Potential oncogenicity must be
a factor of concern in the design and development of novel bioreductive drugs. In the present studies, the cytotoxicity and oncogenic transforming potential of a series of heterocyclic mono-N-
oxides, designed to be used as bioreductive drugs, were examined using the mouse C3H 10T1/2 cell system. Exponential phase cultures of 10T1/2 cells were treated with graded doses of the bioreductive drugs for a 4 h period, either in air or
hypoxia, at 37 degrees C.
After treatment, cultures were replated for both survival and transformation assays. The fused
pyrazine mono-N-
oxide RB 90740 and its N-deoxy analogue, RB 92816, demonstrated a dose-dependent cytotoxicity and oncogenic transforming potency under aerobic conditions. Similarly, the indoloquinone E09 and the structurally related
mitomycin C demonstrated dose dependence in both toxicity and oncogenic transforming potential.

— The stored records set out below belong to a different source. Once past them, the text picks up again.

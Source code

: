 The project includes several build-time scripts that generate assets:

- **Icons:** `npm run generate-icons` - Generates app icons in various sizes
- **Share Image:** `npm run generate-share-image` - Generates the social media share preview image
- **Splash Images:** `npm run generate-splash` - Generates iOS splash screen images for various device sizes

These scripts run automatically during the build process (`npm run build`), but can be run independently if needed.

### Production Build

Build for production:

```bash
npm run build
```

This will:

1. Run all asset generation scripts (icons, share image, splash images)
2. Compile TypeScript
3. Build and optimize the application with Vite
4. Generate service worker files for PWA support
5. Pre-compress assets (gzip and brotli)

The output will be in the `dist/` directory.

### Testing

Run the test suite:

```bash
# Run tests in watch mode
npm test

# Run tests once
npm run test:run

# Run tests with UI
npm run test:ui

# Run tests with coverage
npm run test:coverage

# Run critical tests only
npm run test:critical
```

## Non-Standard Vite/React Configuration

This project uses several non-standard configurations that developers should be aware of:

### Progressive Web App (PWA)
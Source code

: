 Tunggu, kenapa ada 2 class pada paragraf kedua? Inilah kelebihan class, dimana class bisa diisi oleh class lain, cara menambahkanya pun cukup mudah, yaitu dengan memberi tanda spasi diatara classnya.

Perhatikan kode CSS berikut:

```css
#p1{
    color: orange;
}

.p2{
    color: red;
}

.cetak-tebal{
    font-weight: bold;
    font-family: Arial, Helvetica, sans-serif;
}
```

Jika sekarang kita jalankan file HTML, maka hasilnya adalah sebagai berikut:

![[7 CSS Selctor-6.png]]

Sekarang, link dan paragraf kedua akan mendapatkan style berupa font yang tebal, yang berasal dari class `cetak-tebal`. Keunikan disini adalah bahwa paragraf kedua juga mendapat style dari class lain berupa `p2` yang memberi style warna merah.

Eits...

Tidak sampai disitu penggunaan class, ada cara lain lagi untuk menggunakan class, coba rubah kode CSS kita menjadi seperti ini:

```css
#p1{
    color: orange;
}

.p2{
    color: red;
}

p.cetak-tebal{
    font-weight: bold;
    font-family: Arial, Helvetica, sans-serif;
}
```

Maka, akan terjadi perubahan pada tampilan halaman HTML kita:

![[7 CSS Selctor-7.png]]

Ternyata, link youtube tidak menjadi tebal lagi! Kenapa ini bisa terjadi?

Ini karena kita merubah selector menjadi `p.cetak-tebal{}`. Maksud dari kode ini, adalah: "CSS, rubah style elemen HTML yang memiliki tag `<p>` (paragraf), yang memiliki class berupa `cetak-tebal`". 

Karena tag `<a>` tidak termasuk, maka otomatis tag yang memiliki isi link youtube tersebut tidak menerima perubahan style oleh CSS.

The most cytotoxic aromatic-N-
oxides tested, RB 92816, also demonstrated the highest oncogenic transformation incidence. In
hypoxia, the bioreductive metabolites of
RB 90740 were substantially more cytotoxic and induced a higher oncogenic transformation yield than the
drug in air. These data are consistent with the structure-activity relationship for bioreductive drugs in that
heterocyclic-N-oxides with reactive side chains such as RB 92816 are cytotoxic and potentially carcinogenic.